A dirlo è Valentina Mercanti, presidente dell'assemblea del Partito Democratico della Toscana e consigliera regionale eletta a Lucca, che lancia un appello all'unità in vista della sfida elettorale d'autunno.
"Il Partito Democratico – dice Mercanti - ha la responsabilità di essere unito per parlare con chiarezza a tutti i toscani e le toscane. E' importante partire prima possibile con il lavoro a sostegno del presidente Giani, che in questi anni ha saputo tenere insieme la Toscana delle città e quella delle aree interne, senza lasciare indietro nessuno".

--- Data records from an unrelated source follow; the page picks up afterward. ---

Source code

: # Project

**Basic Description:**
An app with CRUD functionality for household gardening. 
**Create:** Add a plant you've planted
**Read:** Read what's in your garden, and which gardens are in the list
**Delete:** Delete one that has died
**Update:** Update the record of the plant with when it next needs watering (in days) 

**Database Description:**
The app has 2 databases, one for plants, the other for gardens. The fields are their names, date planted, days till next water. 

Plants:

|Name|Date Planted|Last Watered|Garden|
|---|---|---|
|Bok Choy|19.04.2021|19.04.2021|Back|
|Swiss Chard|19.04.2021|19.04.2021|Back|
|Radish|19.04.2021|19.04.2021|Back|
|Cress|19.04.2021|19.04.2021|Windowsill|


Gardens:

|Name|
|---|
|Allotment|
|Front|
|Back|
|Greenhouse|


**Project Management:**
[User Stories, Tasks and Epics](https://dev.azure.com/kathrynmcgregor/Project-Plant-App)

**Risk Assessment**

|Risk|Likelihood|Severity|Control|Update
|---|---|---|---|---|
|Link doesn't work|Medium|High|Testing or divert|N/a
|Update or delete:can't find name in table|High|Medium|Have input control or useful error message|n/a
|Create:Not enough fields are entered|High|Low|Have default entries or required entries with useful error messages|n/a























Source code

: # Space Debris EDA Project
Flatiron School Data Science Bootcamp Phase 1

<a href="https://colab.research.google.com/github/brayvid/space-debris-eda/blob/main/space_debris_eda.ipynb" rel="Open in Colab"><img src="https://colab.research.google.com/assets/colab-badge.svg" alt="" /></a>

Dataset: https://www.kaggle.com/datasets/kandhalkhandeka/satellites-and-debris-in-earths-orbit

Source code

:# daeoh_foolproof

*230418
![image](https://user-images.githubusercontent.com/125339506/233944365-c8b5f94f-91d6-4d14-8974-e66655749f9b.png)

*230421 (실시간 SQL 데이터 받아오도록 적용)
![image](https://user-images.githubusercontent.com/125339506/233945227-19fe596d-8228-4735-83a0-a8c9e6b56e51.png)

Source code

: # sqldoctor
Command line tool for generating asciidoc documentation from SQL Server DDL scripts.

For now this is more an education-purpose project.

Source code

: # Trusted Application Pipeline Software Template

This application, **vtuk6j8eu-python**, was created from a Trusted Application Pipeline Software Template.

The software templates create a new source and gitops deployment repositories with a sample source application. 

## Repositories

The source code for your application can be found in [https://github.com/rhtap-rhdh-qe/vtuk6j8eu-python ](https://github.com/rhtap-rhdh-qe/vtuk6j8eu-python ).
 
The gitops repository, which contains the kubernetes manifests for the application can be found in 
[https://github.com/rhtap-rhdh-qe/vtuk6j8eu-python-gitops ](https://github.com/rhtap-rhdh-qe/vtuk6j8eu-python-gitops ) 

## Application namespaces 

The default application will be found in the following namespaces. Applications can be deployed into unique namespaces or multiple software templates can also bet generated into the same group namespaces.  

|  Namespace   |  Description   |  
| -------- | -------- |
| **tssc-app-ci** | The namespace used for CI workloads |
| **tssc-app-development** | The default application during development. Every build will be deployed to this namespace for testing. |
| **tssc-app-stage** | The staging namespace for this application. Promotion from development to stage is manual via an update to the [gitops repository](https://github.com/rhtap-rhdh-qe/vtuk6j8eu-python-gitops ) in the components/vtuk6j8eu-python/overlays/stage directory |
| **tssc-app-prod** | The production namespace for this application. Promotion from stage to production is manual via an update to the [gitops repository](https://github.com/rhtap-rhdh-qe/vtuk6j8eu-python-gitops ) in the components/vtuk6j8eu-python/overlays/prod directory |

"Non partiamo da zero – continua la presidente dell'assemblea del Pd toscano – ma dai risultati raggiunti in questi cinque anni grazie al lavoro condiviso tra presidente, giunta regionale, gruppo consiliare del Pd e partito: dalla legge sul fine vita alla riforma dei consorzi industriali per uno sviluppo economico più ordinato e moderno; dai nidi gratis per tutte le famiglie toscane al rafforzamento della sanità territoriale con le case di comunità, presìdi fondamentali di prossimità per la salute delle persone".
"Oggi più che mai – conclude Mercanti – serve lavorare dentro al partito con lealtà e spirito costruttivo, al fianco del segretario Emiliano Fossi, per affrontare insieme questa sfida. Non possiamo permetterci divisioni. Il futuro della Toscana si gioca adesso".